Items from a dataset
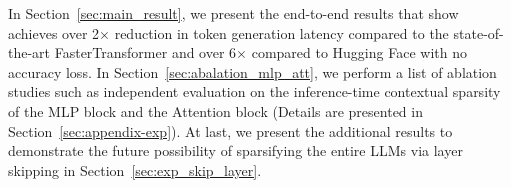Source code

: 



In Section~\ref{sec:main_result}, we present the end-to-end results that show \name{} achieves over 2$\times$ reduction in token generation latency compared to the state-of-the-art FasterTransformer and over 6$\times$ compared to Hugging Face with no accuracy loss. In Section~\ref{sec:abalation_mlp_att}, we perform a list of ablation studies such as independent evaluation on the inference-time contextual sparsity of the MLP block and the Attention block (Details are presented in Section~\ref{sec:appendix-exp}). At last, we present the additional results to demonstrate the future possibility of sparsifying the entire LLMs via layer skipping in Section~\ref{sec:exp_skip_layer}. 




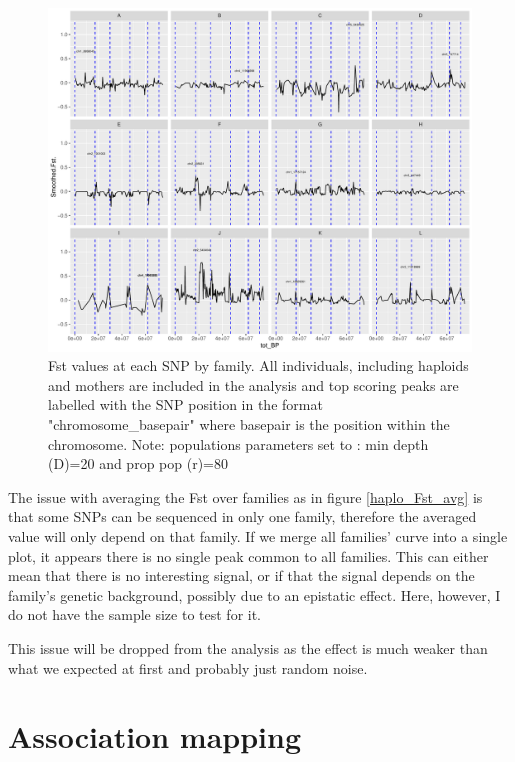 \documentclass[10pt,a4paper]{report}
\begin{document}
\begin{figure}[h]
	\begin{center}
		\includegraphics[width=\textwidth]{M-F_Fst/haplo_Fst_per_fam.pdf}
		\caption{Fst values at each SNP by family. All individuals, including haploids and mothers are included in the analysis and top scoring peaks are labelled with the SNP position in the format "chromosome\_basepair" where basepair is the position within the chromosome. Note: populations parameters set to : min depth (D)=20 and prop pop (r)=80}
		\label{haplo_Fst_per_fam}
	\end{center}
\end{figure}
\FloatBarrier

The issue with averaging the Fst over families as in figure \ref{haplo_Fst_avg} is that some SNPs can be sequenced in only one family, therefore the averaged value will only depend on that family. If we merge all families' curve into a single plot, it appears there is no single peak common to all families. 
This can either mean that there is no interesting signal, or if that the signal depends on the family's genetic background, possibly due to an epistatic effect. Here, however, I do not have the sample size to test for it. 

This issue will be dropped from the analysis as the effect is much weaker than what we expected at first and probably just random noise.

\chapter{Association mapping}
\end{document}
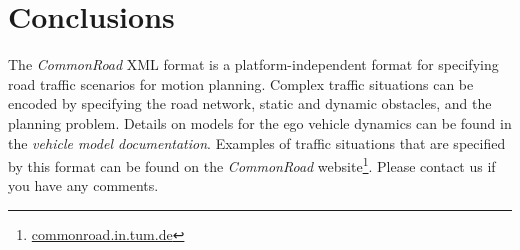 

\section{Conclusions}

The \textit{CommonRoad} XML format is a platform-independent format for specifying road traffic scenarios for motion planning. Complex traffic situations can be encoded by specifying the road network, static and dynamic obstacles, and the planning problem. Details on models for the ego vehicle dynamics can be found in the \textit{vehicle model documentation}. Examples of traffic situations that are specified by this format can be found on the \textit{CommonRoad} website\footnote{\href{https://commonroad.in.tum.de}{commonroad.in.tum.de}}. Please contact us if you have any comments.
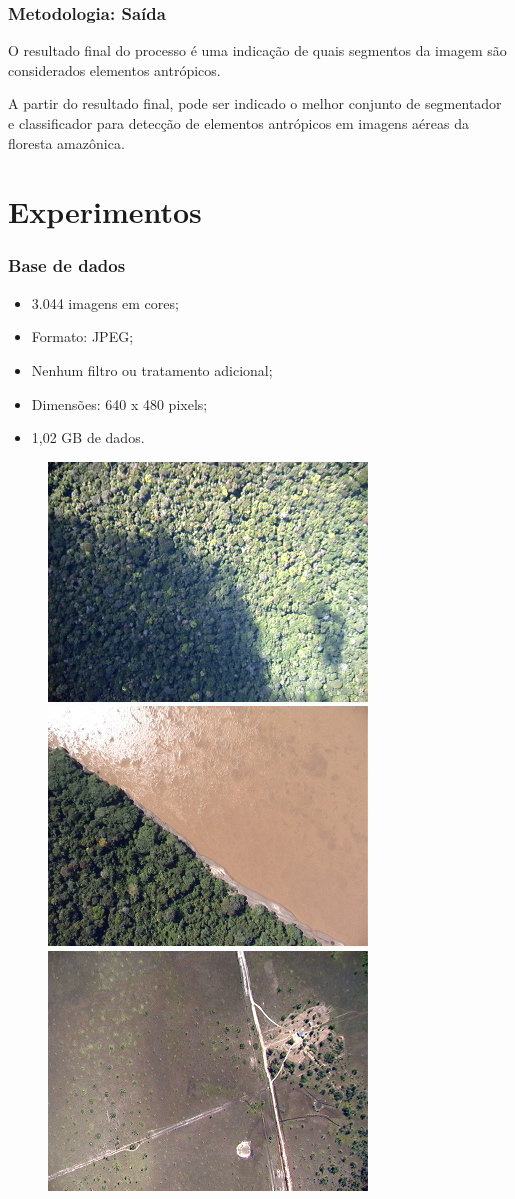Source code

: \documentclass[t]{beamer}
\begin{document}
\begin{frame}[c]
	\frametitle{Metodologia: Saída}

	O resultado final do processo é uma indicação de quais segmentos da imagem são considerados elementos antrópicos.

	\vspace{0.5cm}	

	A partir do resultado final, pode ser indicado o melhor conjunto de segmentador e classificador para detecção de elementos antrópicos em imagens aéreas da floresta amazônica.

\end{frame}


\section{Experimentos}

\begin{frame}[c]
	\frametitle{Base de dados}

	\begin{itemize}
		\item 3.044 imagens em cores;
		\item Formato: JPEG;
		\item Nenhum filtro ou tratamento adicional;
		\item Dimensões: 640 x 480 pixels;
		\item 1,02 GB de dados.
	\end{itemize}

	\begin{figure}[h]
		\includegraphics[width=.3\textwidth]{imgs/amostra1}
		\hspace{0.1cm}
		\includegraphics[width=.3\textwidth]{imgs/amostra2}
		\hspace{0.1cm}
		\includegraphics[width=.3\textwidth]{imgs/amostra3}
	\end{figure}

\end{frame}
\end{document}
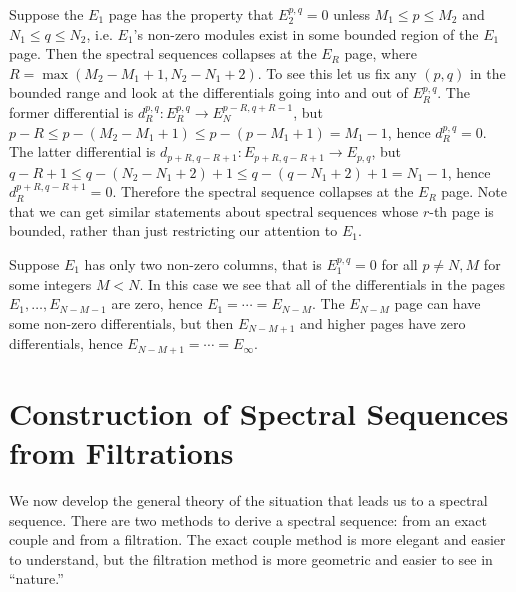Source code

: \begin{example}
Suppose the $E_1$ page has the property that $E_2^{p,q} = 0$ unless $M_1 \leq p \leq M_2$ and $N_1 \leq q \leq N_2$, i.e. $E_1$'s non-zero modules exist in some bounded region of the $E_1$ page. Then the spectral sequences collapses at the $E_R$ page, where \nolinebreak $R=\max(M_2-M_1+1,N_2-N_1+2)$. To see this let us fix any $(p,q)$ in the bounded range and look at the differentials going into and out of $E_R^{p,q}$. The former differential is $d_R^{p,q} : E_R^{p,q} \rightarrow E_N^{p-R,q+R-1}$, but $p-R \leq p-(M_2-M_1+1) \leq p-(p-M_1+1) = M_1-1$, hence $d_R^{p,q} = 0$. The latter differential is $d_{p+R,q-R+1} : E_{p+R,q-R+1} \rightarrow E_{p,q}$, but $q-R+1 \leq q-(N_2-N_1+2)+1 \leq q-(q-N_1+2)+1 = N_1-1$, hence $d_R^{p+R,q-R+1} = 0$. Therefore the spectral sequence collapses at the $E_R$ page. Note that we can get similar statements about spectral sequences whose $r$-th page is bounded, rather than just restricting our attention to $E_1$.
\end{example}

\begin{example}
Suppose $E_1$ has only two non-zero columns, that is $E_1^{p,q} = 0$ for all $p \neq N,M$ for some integers $M<N$. In this case we see that all of the differentials in the pages $E_1,\ldots,E_{N-M-1}$ are zero, hence $E_1 = \cdots = E_{N-M}$. The $E_{N-M}$ page can have some non-zero differentials, but then $E_{N-M+1}$ and higher pages have zero differentials, hence $E_{N-M+1} = \cdots = E_\infty$.
\end{example}



\section{Construction of Spectral Sequences from Filtrations}

We now develop the general theory of the situation that leads us to a spectral sequence. There are two methods to derive a spectral sequence: from an exact couple and from a filtration. The exact couple method is more elegant and easier to understand, but the filtration method is more geometric and easier to see in ``nature.''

§ **Instructions to follow**
Exclude every picture, then reproduce the remaining data character for character.

§ **Exercise output**
Source code

: 



In Section~\ref{sec:main_result}, we present the end-to-end results that show \name{} achieves over 2$\times$ reduction in token generation latency compared to the state-of-the-art FasterTransformer and over 6$\times$ compared to Hugging Face with no accuracy loss. In Section~\ref{sec:abalation_mlp_att}, we perform a list of ablation studies such as independent evaluation on the inference-time contextual sparsity of the MLP block and the Attention block (Details are presented in Section~\ref{sec:appendix-exp}). At last, we present the additional results to demonstrate the future possibility of sparsifying the entire LLMs via layer skipping in Section~\ref{sec:exp_skip_layer}. 




 \documentclass[10pt,a4paper]{report}
\begin{document}
\begin{figure}[h]
	\begin{center}
		\includegraphics[width=\textwidth]{M-F_Fst/haplo_Fst_per_fam.pdf}
		\caption{Fst values at each SNP by family. All individuals, including haploids and mothers are included in the analysis and top scoring peaks are labelled with the SNP position in the format "chromosome\_basepair" where basepair is the position within the chromosome. Note: populations parameters set to : min depth (D)=20 and prop pop (r)=80}
		\label{haplo_Fst_per_fam}
	\end{center}
\end{figure}
\FloatBarrier

The issue with averaging the Fst over families as in figure \ref{haplo_Fst_avg} is that some SNPs can be sequenced in only one family, therefore the averaged value will only depend on that family. If we merge all families' curve into a single plot, it appears there is no single peak common to all families. 
This can either mean that there is no interesting signal, or if that the signal depends on the family's genetic background, possibly due to an epistatic effect. Here, however, I do not have the sample size to test for it. 

This issue will be dropped from the analysis as the effect is much weaker than what we expected at first and probably just random noise.

\chapter{Association mapping}
\end{document}

\section{Conclusions}

The \textit{CommonRoad} XML format is a platform-independent format for specifying road traffic scenarios for motion planning. Complex traffic situations can be encoded by specifying the road network, static and dynamic obstacles, and the planning problem. Details on models for the ego vehicle dynamics can be found in the \textit{vehicle model documentation}. Examples of traffic situations that are specified by this format can be found on the \textit{CommonRoad} website\footnote{\href{https://commonroad.in.tum.de}{commonroad.in.tum.de}}. Please contact us if you have any comments.
Source code

: \documentclass[t]{beamer}
\begin{document}
\begin{frame}[c]
	\frametitle{Metodologia: Saída}

	O resultado final do processo é uma indicação de quais segmentos da imagem são considerados elementos antrópicos.

	\vspace{0.5cm}	

	A partir do resultado final, pode ser indicado o melhor conjunto de segmentador e classificador para detecção de elementos antrópicos em imagens aéreas da floresta amazônica.

\end{frame}


\section{Experimentos}

\begin{frame}[c]
	\frametitle{Base de dados}

	\begin{itemize}
		\item 3.044 imagens em cores;
		\item Formato: JPEG;
		\item Nenhum filtro ou tratamento adicional;
		\item Dimensões: 640 x 480 pixels;
		\item 1,02 GB de dados.
	\end{itemize}

	\begin{figure}[h]
		\includegraphics[width=.3\textwidth]{imgs/amostra1}
		\hspace{0.1cm}
		\includegraphics[width=.3\textwidth]{imgs/amostra2}
		\hspace{0.1cm}
		\includegraphics[width=.3\textwidth]{imgs/amostra3}
	\end{figure}

\end{frame}
\end{document}
Source code

: \begin{example}
Suppose the $E_1$ page has the property that $E_2^{p,q} = 0$ unless $M_1 \leq p \leq M_2$ and $N_1 \leq q \leq N_2$, i.e. $E_1$'s non-zero modules exist in some bounded region of the $E_1$ page. Then the spectral sequences collapses at the $E_R$ page, where \nolinebreak $R=\max(M_2-M_1+1,N_2-N_1+2)$. To see this let us fix any $(p,q)$ in the bounded range and look at the differentials going into and out of $E_R^{p,q}$. The former differential is $d_R^{p,q} : E_R^{p,q} \rightarrow E_N^{p-R,q+R-1}$, but $p-R \leq p-(M_2-M_1+1) \leq p-(p-M_1+1) = M_1-1$, hence $d_R^{p,q} = 0$. The latter differential is $d_{p+R,q-R+1} : E_{p+R,q-R+1} \rightarrow E_{p,q}$, but $q-R+1 \leq q-(N_2-N_1+2)+1 \leq q-(q-N_1+2)+1 = N_1-1$, hence $d_R^{p+R,q-R+1} = 0$. Therefore the spectral sequence collapses at the $E_R$ page. Note that we can get similar statements about spectral sequences whose $r$-th page is bounded, rather than just restricting our attention to $E_1$.
\end{example}

\begin{example}
Suppose $E_1$ has only two non-zero columns, that is $E_1^{p,q} = 0$ for all $p \neq N,M$ for some integers $M<N$. In this case we see that all of the differentials in the pages $E_1,\ldots,E_{N-M-1}$ are zero, hence $E_1 = \cdots = E_{N-M}$. The $E_{N-M}$ page can have some non-zero differentials, but then $E_{N-M+1}$ and higher pages have zero differentials, hence $E_{N-M+1} = \cdots = E_\infty$.
\end{example}



\section{Construction of Spectral Sequences from Filtrations}

We now develop the general theory of the situation that leads us to a spectral sequence. There are two methods to derive a spectral sequence: from an exact couple and from a filtration. The exact couple method is more elegant and easier to understand, but the filtration method is more geometric and easier to see in ``nature.''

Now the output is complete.